20 righe (per niente) facili

Leggo l’ultima opera di Vittorino Curci e mi domando se queste sue nuove poesie siano più delle ballate d’aria o delle storie di carta. Se mi fermo al titolo, Cadenze per la fine del tempo (Musicaos Editore, 2023), dovrei propendere per l’opzione musicale. D’altra parte, lo stesso autore richiama, nel titolo di alcuni suoi pezzi, l’antica tradizione giapponese del Kamishibai, lo spettacolo teatrale di carta in cui nei templi buddisti venivano narrate storie illustrate su rotoli chiamati emakimono. Anche in questa raccolta, pur nell’alternarsi delle stanze tematiche, i versi scorrono, senza mai una maiuscola a fare da cesura, sul rotolo poetico che l’autore muove.

Non posso, però, trascurare che Vittorino Curci è un musicista, il quale per giunta suona a fiato. Forte è, a questo punto, la suggestione di ascoltarlo come il luftmensch della tradizione yiddisch, l’uomo che vive nell’aria e dell’aria, continuamente in lotta contro una natura splendida eppure ostile, che talvolta ti costringe a proteggerti dentro un proprio universo unico e individuale.

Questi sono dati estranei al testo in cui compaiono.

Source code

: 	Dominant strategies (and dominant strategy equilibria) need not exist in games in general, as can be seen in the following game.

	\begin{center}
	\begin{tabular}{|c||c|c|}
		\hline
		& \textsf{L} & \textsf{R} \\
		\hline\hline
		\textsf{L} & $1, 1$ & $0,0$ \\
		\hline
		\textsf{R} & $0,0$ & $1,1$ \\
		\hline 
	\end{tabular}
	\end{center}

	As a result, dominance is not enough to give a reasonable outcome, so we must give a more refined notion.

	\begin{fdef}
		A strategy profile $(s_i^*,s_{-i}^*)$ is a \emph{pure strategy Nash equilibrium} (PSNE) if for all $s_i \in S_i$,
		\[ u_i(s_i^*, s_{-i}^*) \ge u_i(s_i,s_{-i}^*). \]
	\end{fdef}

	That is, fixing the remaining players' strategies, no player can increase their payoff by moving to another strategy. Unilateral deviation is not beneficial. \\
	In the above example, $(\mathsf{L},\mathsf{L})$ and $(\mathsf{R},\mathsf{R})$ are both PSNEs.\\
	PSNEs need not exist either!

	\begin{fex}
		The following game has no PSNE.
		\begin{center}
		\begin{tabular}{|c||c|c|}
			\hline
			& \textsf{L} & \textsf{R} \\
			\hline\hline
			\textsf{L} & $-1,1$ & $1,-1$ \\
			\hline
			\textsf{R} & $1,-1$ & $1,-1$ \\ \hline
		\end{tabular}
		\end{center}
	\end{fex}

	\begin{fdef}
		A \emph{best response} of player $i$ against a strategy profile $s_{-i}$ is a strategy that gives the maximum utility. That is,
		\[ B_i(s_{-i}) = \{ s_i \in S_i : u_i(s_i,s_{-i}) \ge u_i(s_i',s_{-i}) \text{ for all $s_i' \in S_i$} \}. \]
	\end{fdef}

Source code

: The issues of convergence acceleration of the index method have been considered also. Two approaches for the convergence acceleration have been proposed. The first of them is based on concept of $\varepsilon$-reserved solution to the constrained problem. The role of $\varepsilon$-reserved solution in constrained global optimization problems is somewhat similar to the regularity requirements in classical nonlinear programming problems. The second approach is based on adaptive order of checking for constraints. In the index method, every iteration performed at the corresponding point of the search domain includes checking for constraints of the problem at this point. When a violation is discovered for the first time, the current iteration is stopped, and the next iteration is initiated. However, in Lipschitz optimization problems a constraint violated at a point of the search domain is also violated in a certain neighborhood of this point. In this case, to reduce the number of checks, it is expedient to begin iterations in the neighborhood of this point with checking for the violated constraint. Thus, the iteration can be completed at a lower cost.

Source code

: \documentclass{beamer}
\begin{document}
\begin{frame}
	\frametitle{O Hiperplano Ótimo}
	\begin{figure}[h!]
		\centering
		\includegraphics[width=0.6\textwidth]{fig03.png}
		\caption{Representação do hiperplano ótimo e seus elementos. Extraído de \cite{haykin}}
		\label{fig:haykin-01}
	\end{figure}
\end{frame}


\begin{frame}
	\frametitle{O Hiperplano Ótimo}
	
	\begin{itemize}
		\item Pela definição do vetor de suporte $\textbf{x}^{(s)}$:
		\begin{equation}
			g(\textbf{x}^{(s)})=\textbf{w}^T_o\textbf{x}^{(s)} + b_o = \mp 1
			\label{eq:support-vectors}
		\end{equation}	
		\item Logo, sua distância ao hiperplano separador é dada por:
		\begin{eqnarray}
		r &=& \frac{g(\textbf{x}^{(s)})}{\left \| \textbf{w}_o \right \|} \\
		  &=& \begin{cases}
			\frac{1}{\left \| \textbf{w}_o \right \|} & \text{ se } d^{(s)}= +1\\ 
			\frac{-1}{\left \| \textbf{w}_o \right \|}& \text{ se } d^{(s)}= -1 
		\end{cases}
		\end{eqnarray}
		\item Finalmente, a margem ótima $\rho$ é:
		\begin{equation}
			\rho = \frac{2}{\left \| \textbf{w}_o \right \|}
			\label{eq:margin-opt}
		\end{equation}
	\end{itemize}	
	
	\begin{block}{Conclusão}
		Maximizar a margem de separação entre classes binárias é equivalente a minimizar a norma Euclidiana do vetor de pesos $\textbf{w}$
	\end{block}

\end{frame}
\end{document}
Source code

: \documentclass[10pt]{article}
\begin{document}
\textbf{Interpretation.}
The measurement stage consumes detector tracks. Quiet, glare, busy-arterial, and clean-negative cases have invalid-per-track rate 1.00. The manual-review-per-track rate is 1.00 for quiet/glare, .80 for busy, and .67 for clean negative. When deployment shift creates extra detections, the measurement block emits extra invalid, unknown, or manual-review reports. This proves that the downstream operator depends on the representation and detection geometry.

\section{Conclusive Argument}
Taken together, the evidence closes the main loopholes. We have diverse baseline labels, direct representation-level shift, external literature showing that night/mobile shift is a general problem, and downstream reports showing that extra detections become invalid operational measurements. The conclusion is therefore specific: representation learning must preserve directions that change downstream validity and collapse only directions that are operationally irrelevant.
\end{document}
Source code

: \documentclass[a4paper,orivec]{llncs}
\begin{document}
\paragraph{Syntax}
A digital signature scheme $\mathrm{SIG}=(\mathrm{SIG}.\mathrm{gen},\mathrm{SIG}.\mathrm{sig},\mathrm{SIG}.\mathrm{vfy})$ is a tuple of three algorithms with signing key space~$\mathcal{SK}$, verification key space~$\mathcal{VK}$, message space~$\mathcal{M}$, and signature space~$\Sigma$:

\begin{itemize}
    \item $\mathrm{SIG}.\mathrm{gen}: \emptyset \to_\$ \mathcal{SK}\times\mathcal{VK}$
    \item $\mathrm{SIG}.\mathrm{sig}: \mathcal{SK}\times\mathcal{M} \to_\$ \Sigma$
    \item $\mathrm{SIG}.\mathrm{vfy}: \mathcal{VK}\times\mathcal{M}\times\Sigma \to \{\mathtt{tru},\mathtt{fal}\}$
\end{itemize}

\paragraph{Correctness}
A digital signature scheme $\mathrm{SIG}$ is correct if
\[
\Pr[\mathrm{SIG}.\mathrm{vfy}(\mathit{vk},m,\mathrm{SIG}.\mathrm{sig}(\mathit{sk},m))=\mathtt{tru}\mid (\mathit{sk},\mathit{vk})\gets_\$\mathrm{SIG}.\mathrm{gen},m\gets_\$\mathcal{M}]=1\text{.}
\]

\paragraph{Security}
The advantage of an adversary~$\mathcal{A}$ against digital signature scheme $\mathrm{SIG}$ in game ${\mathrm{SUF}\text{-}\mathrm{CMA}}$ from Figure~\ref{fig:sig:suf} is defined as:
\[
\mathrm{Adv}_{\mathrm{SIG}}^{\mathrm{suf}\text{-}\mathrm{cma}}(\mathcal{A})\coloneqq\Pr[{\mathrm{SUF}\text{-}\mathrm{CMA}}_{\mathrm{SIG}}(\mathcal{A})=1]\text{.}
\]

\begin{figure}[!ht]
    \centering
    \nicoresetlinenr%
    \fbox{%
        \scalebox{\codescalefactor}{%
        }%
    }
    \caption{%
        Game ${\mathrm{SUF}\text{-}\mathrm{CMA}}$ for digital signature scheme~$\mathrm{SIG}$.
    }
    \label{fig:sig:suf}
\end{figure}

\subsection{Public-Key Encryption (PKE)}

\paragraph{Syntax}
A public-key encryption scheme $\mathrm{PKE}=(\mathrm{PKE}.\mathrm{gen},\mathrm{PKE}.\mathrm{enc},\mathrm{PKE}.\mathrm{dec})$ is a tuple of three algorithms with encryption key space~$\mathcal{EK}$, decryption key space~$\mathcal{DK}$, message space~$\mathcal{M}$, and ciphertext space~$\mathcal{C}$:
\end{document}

dov’è questo sole che dovrebbe colmarci di gioia?/ le piogge bagnano il viso dell’uomo in esilio/ che resiste alla fine del tempo.

Ci fa scoprire membri di una civiltà marginale che invece ha sempre mantenuto un legame carsico con altre lontanissime. Conferma la sua vocazione al limite. E’ un autorevole interprete del riconoscimento dell’anima meridiana. E’ un autore di confine, tra diverse forme di espressione artistiche, tra immaginari diversi, tra intimo e storia collettiva. Scrive e ritma le sue parole sulla soglia di un mondo che sta cambiando, dicendoci, amico mio attento, anche il tuo mondo personale non sarà più lo stesso; come pure sull’ultimo istante di un tempo, di cui non riusciamo a cogliere la fine o l’inizio, ci dice, amici andiamo, questo è il nostro tempo, non c’è motivo di esitare.